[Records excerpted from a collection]
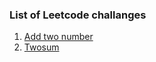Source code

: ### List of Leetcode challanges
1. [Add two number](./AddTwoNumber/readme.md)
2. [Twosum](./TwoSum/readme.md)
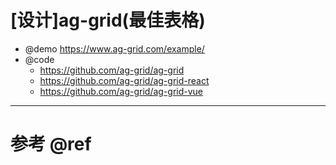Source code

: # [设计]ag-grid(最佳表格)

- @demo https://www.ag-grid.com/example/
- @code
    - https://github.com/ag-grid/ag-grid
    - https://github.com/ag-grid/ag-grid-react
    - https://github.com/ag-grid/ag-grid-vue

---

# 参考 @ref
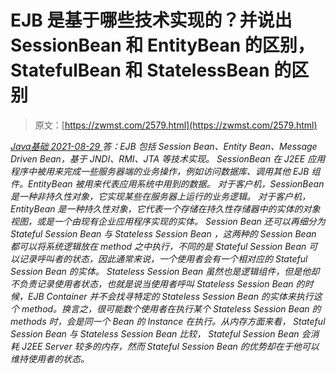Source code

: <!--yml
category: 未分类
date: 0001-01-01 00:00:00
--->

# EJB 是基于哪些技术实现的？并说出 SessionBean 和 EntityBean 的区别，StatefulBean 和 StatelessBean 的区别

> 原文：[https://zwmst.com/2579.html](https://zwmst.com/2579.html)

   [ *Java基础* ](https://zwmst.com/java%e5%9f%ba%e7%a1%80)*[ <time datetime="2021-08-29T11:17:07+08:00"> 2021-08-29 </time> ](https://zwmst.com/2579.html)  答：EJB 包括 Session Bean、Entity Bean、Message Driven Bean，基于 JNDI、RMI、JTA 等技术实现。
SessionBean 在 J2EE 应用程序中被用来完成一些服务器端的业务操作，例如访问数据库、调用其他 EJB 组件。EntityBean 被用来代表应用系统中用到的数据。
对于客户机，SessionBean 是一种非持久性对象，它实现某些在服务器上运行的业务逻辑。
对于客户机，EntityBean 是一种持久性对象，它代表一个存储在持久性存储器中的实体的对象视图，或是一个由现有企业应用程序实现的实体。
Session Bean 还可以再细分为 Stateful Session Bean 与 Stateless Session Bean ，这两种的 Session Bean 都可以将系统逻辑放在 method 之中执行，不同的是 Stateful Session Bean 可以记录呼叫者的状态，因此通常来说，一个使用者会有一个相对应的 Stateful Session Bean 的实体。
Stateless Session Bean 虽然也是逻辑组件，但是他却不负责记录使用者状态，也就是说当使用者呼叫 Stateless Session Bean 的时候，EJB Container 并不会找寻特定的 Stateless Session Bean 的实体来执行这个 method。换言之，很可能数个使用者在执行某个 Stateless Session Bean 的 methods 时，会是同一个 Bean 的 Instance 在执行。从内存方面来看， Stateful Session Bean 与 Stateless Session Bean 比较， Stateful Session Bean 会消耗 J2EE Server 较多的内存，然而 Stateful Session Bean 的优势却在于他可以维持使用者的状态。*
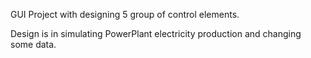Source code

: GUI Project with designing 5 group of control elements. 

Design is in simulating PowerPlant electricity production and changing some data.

**Exercise prompt:**
Restate word for word only the lines that run from the line holding "对于客户机，SessionB" to the end of the data, both ends kept, leaving every picture out.

**Solution below:**
对于客户机，SessionBean 是一种非持久性对象，它实现某些在服务器上运行的业务逻辑。
对于客户机，EntityBean 是一种持久性对象，它代表一个存储在持久性存储器中的实体的对象视图，或是一个由现有企业应用程序实现的实体。
Session Bean 还可以再细分为 Stateful Session Bean 与 Stateless Session Bean ，这两种的 Session Bean 都可以将系统逻辑放在 method 之中执行，不同的是 Stateful Session Bean 可以记录呼叫者的状态，因此通常来说，一个使用者会有一个相对应的 Stateful Session Bean 的实体。
Stateless Session Bean 虽然也是逻辑组件，但是他却不负责记录使用者状态，也就是说当使用者呼叫 Stateless Session Bean 的时候，EJB Container 并不会找寻特定的 Stateless Session Bean 的实体来执行这个 method。换言之，很可能数个使用者在执行某个 Stateless Session Bean 的 methods 时，会是同一个 Bean 的 Instance 在执行。从内存方面来看， Stateful Session Bean 与 Stateless Session Bean 比较， Stateful Session Bean 会消耗 J2EE Server 较多的内存，然而 Stateful Session Bean 的优势却在于他可以维持使用者的状态。*
Source code

: GUI Project with designing 5 group of control elements. 

Design is in simulating PowerPlant electricity production and changing some data.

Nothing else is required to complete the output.